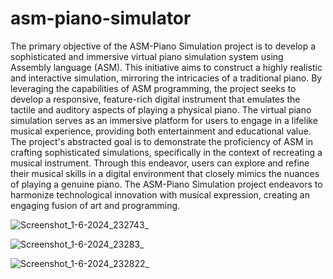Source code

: # asm-piano-simulator
The primary objective of the ASM-Piano Simulation project is to develop a sophisticated  and immersive virtual piano simulation system using Assembly language (ASM). 
This initiative aims to construct a highly realistic and interactive simulation, mirroring the intricacies of a traditional piano.
By leveraging the capabilities of ASM programming, the project seeks to develop a responsive, feature-rich digital instrument that emulates the tactile and auditory aspects of playing a physical piano.
The virtual piano simulation serves as an immersive platform for users to engage in a lifelike musical experience, providing both entertainment and educational value. 
The project's abstracted goal is to demonstrate the proficiency of ASM in crafting sophisticated simulations, specifically in the context of recreating a musical instrument.
Through this endeavor, users can explore and refine their musical skills in a digital environment that closely mimics the nuances of playing a genuine piano. 
The ASM-Piano Simulation project endeavors to harmonize technological innovation with musical expression, creating an engaging fusion of art and programming.


![Screenshot_1-6-2024_232743_](https://github.com/meghadua2603/asm-piano-simulator/assets/123231579/61f95f35-3644-4966-985e-1aef66b66887)


![Screenshot_1-6-2024_23283_](https://github.com/meghadua2603/asm-piano-simulator/assets/123231579/a31dd0fc-3c49-4a1a-ab0c-cdeeda582228)


![Screenshot_1-6-2024_232822_](https://github.com/meghadua2603/asm-piano-simulator/assets/123231579/f668a118-49aa-4fd8-895f-5ae6fc6c0960)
○ ○ ○ ○ ○
[Work required]:
Only the pictures are to be left out; restate everything else in the listing word for word.

[Solution below]:
Source code

: # asm-piano-simulator
The primary objective of the ASM-Piano Simulation project is to develop a sophisticated  and immersive virtual piano simulation system using Assembly language (ASM). 
This initiative aims to construct a highly realistic and interactive simulation, mirroring the intricacies of a traditional piano.
By leveraging the capabilities of ASM programming, the project seeks to develop a responsive, feature-rich digital instrument that emulates the tactile and auditory aspects of playing a physical piano.
The virtual piano simulation serves as an immersive platform for users to engage in a lifelike musical experience, providing both entertainment and educational value. 
The project's abstracted goal is to demonstrate the proficiency of ASM in crafting sophisticated simulations, specifically in the context of recreating a musical instrument.
Through this endeavor, users can explore and refine their musical skills in a digital environment that closely mimics the nuances of playing a genuine piano. 
The ASM-Piano Simulation project endeavors to harmonize technological innovation with musical expression, creating an engaging fusion of art and programming.


![Screenshot_1-6-2024_232743_](https://github.com/meghadua2603/asm-piano-simulator/assets/123231579/61f95f35-3644-4966-985e-1aef66b66887)


![Screenshot_1-6-2024_23283_](https://github.com/meghadua2603/asm-piano-simulator/assets/123231579/a31dd0fc-3c49-4a1a-ab0c-cdeeda582228)


![Screenshot_1-6-2024_232822_](https://github.com/meghadua2603/asm-piano-simulator/assets/123231579/f668a118-49aa-4fd8-895f-5ae6fc6c0960)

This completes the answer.